Without me realising, the pizzareia owner had phoned the owners of 'Le Relais du Cap'. As I cycled down to the bay, the 'penny dropped'; I had read about this chambre d'hote in the Lonely Planet
guide while researching the trip. Sylvie and Patrick moved here in 1999 from Burgundy and established a B&B that would be the envy of most in the business. Their home is as good as on the beach with four double bedrooms and one self-contained apartment for up to four people. Sylvie and Patrick were standing on their patio waiting to greet me. A warmer, friendlier welcome one could not receive. I was shown where to store my bike and then shown to my room. A clean and bright room on the first floor, thoughtfully painted in yellow and blue with a superb view - the sea just below my window. Immediately I set about washing my cycling clothes and hanging them out to drip dry. This procedure I would carry out every evening for the next three weeks. Every evening, upon arriving at my overnight stop, the same routine: unpack, wash clothes, hang to dry, shower,, eat and sleep!

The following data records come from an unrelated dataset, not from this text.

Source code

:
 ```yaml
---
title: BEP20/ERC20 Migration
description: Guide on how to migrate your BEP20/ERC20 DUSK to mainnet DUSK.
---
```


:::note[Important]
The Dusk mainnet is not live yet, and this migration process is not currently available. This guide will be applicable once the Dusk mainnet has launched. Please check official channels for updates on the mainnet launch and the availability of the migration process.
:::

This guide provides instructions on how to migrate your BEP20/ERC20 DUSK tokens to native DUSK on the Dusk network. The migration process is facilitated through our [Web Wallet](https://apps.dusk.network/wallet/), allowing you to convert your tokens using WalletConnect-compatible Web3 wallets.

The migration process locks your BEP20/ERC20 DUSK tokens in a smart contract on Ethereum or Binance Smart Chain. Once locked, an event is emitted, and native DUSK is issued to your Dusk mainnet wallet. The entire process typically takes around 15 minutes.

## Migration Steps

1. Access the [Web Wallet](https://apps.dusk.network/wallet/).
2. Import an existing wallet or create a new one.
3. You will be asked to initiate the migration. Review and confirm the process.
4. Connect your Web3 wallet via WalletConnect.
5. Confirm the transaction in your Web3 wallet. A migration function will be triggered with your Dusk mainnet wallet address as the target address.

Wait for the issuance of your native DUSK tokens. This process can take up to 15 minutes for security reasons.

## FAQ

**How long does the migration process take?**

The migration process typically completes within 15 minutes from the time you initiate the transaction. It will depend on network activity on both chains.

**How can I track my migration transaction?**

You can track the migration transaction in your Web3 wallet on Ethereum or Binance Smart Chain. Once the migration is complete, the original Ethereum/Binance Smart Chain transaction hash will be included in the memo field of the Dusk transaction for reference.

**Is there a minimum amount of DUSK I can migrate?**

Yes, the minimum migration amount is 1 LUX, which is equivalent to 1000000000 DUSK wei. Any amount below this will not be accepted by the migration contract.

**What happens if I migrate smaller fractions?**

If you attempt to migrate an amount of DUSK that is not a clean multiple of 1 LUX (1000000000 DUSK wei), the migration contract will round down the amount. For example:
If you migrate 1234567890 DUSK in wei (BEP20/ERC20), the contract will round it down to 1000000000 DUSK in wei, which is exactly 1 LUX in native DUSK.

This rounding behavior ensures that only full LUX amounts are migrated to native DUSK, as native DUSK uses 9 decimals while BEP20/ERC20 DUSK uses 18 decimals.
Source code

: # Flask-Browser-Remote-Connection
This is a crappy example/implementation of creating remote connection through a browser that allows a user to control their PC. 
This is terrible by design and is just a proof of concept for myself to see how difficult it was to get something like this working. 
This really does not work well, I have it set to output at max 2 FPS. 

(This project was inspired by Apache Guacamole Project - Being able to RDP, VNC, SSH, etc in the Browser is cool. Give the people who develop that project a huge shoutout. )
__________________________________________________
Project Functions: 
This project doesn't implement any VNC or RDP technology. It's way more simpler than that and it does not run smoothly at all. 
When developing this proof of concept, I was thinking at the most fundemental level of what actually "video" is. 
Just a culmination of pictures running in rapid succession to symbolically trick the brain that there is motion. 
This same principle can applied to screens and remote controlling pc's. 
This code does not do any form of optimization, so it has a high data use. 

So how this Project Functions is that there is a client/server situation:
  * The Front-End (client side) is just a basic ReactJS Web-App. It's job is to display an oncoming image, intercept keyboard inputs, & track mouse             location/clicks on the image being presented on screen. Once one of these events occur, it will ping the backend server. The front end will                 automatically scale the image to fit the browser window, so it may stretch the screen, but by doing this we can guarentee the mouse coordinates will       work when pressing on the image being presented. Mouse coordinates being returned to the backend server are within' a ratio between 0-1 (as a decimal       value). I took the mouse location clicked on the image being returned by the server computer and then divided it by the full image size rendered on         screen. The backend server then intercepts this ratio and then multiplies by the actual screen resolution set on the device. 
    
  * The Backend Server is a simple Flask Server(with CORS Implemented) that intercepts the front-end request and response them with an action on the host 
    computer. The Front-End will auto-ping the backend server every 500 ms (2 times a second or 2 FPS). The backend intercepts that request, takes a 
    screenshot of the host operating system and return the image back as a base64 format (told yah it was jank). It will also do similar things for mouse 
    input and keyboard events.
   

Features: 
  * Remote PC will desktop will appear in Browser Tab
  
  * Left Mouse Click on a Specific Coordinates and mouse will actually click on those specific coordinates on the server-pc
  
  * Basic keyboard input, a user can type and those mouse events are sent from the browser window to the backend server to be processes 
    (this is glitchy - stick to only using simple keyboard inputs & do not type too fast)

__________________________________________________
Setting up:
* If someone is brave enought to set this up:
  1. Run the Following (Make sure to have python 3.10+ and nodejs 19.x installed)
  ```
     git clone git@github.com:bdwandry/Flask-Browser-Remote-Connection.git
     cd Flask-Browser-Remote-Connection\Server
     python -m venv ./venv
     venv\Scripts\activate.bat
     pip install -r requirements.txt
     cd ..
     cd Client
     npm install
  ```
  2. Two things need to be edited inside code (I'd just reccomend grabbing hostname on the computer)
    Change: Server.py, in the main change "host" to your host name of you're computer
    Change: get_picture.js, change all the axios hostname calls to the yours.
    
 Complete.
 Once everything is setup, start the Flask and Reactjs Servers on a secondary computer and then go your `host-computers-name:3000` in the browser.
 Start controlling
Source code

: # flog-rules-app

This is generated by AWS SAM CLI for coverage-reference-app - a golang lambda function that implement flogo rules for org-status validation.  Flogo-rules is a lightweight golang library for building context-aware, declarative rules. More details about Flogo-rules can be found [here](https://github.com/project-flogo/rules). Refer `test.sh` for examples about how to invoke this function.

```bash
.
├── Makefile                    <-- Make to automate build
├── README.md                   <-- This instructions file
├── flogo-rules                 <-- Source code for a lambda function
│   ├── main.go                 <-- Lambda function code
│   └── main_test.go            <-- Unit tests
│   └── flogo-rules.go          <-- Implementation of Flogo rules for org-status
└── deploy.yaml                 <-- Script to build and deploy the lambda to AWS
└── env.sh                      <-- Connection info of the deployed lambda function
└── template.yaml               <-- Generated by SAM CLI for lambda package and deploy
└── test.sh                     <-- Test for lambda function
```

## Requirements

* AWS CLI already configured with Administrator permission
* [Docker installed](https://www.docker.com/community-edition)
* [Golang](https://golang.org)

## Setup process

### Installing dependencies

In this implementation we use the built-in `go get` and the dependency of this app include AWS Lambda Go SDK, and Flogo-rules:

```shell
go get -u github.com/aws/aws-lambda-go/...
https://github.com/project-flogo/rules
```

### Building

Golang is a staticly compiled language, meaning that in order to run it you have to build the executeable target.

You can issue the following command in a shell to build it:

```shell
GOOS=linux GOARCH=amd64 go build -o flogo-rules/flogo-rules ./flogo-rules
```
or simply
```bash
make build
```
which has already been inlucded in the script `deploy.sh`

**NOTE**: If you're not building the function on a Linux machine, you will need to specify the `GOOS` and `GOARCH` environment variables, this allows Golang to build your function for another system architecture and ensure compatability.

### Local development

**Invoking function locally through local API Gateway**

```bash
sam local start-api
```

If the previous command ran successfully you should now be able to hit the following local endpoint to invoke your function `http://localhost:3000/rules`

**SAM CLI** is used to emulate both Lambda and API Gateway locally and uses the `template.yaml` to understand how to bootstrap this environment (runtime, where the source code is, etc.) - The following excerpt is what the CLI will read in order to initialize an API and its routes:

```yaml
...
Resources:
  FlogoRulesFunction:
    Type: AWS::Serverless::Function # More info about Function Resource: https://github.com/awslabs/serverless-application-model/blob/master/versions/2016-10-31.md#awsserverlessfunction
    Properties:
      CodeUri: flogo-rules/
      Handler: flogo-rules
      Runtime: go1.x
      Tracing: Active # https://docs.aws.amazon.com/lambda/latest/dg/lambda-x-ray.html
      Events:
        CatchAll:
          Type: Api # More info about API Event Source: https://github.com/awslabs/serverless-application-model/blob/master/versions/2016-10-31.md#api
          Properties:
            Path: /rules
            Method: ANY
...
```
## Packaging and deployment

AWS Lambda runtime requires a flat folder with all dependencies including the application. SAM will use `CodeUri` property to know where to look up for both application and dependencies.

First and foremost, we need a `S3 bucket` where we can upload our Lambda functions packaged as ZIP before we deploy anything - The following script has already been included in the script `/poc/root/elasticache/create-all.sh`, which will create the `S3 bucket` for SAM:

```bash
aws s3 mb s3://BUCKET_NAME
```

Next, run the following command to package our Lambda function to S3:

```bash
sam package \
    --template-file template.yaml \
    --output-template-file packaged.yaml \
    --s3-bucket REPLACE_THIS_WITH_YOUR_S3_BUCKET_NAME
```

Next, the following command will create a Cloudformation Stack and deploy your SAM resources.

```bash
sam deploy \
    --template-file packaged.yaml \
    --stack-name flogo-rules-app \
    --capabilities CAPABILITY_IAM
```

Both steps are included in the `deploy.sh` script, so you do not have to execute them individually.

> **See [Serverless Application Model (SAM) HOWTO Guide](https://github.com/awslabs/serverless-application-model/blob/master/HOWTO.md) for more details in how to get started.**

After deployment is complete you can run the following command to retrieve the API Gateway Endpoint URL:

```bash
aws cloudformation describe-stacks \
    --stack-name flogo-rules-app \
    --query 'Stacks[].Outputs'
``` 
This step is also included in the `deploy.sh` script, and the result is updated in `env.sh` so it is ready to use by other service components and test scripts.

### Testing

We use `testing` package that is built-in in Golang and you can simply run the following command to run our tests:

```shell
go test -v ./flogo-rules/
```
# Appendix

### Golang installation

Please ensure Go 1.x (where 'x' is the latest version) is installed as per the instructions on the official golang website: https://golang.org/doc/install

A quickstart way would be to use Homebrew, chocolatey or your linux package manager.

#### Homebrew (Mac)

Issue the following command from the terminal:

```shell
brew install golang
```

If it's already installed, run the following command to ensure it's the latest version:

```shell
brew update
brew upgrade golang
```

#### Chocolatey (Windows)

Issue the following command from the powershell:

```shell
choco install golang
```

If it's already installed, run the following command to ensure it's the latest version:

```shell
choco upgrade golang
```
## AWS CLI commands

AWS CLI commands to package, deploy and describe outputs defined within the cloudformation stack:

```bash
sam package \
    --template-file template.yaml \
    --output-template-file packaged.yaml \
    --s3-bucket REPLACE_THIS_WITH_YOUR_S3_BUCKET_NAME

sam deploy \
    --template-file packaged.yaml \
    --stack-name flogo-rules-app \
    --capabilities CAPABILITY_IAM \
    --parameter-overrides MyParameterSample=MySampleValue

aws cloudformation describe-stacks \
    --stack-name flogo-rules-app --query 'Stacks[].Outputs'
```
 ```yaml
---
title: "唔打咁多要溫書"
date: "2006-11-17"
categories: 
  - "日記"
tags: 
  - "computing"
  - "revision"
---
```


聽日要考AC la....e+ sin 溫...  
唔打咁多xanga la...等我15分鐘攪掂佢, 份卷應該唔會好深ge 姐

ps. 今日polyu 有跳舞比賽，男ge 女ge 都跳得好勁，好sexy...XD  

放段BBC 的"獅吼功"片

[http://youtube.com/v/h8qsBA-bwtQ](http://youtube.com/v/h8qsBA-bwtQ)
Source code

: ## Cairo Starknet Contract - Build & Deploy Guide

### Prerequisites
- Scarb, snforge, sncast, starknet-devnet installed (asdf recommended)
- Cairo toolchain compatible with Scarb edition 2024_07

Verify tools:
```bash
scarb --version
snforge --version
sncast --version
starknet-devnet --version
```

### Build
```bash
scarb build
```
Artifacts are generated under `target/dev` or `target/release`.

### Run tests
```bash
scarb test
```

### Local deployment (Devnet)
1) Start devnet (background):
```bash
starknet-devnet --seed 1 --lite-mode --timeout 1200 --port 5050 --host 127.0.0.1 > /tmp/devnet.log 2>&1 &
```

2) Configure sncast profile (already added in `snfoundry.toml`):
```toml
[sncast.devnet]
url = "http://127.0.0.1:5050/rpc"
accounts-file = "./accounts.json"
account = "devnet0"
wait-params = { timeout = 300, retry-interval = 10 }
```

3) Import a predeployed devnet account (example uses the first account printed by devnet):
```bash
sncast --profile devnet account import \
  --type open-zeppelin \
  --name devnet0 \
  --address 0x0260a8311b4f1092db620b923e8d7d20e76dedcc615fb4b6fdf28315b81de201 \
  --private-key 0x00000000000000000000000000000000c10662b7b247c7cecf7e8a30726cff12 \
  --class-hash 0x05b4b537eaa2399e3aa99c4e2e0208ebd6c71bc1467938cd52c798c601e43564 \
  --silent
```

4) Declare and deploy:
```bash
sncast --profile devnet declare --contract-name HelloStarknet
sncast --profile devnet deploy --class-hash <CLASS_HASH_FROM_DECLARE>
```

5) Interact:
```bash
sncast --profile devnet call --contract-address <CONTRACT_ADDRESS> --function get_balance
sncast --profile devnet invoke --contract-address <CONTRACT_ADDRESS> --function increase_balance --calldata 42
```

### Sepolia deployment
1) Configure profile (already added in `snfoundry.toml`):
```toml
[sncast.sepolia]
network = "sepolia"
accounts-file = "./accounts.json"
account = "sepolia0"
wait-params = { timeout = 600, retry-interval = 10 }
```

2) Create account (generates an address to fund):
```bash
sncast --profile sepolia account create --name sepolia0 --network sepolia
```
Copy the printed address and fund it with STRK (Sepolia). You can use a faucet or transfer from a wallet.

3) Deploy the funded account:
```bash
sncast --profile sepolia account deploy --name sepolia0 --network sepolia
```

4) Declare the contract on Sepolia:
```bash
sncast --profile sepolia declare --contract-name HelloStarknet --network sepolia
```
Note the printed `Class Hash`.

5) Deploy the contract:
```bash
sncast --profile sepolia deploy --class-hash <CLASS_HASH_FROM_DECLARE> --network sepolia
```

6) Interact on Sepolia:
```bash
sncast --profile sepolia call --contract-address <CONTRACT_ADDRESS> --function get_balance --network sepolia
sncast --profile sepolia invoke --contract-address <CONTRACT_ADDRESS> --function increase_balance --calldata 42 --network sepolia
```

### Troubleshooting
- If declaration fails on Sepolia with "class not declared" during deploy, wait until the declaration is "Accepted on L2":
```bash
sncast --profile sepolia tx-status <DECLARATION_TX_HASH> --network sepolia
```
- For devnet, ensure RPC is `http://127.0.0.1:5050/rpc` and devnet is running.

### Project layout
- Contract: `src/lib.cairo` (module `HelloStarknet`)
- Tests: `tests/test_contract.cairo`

Feeling human again, following a long hot shower, I went back downstairs to chat with my hosts. While we were talking the headlights of five motor-bikes appeared on the headland and wound their way down to us. Seven bikers dismounted and joined us on the patio. Suddenly everybody was talking at once, and in French, so yours truly felt a little out of his depth. I love the language but confess to a tenuous grasp of it combined with a very limited vocabulary. Languages, in general, fascinate me. Each and every one is made-up of sounds, just sounds, and yet one person can understand and communicate, while another can be totally ignorant - not having a clue what is being said. Each biker set about extracting food and/or drink from their respective bike's panniers. Within a few minutes, tables were pushed together, chairs gathered and a barbecue lit. I was invited to join the gathering and very soon everyone was talking again. While I kept about two stories behind, catching snippets of their conversations. I discovered the bikers - four guys and three girls - were all from Brittany and spending a week touring around the Island. They thought I was brave, or mad, to be cycling around such a mountainous country. "Le fou Anglais!", I said, to much laughter and nodding of heads. The party continued long into the night, but at around Midnight my body said, "Time for bed." What a great day - my first day on the road. I headed for my bed and soon fell into a deep sleep rocked by the sound of waves breaking on the shore.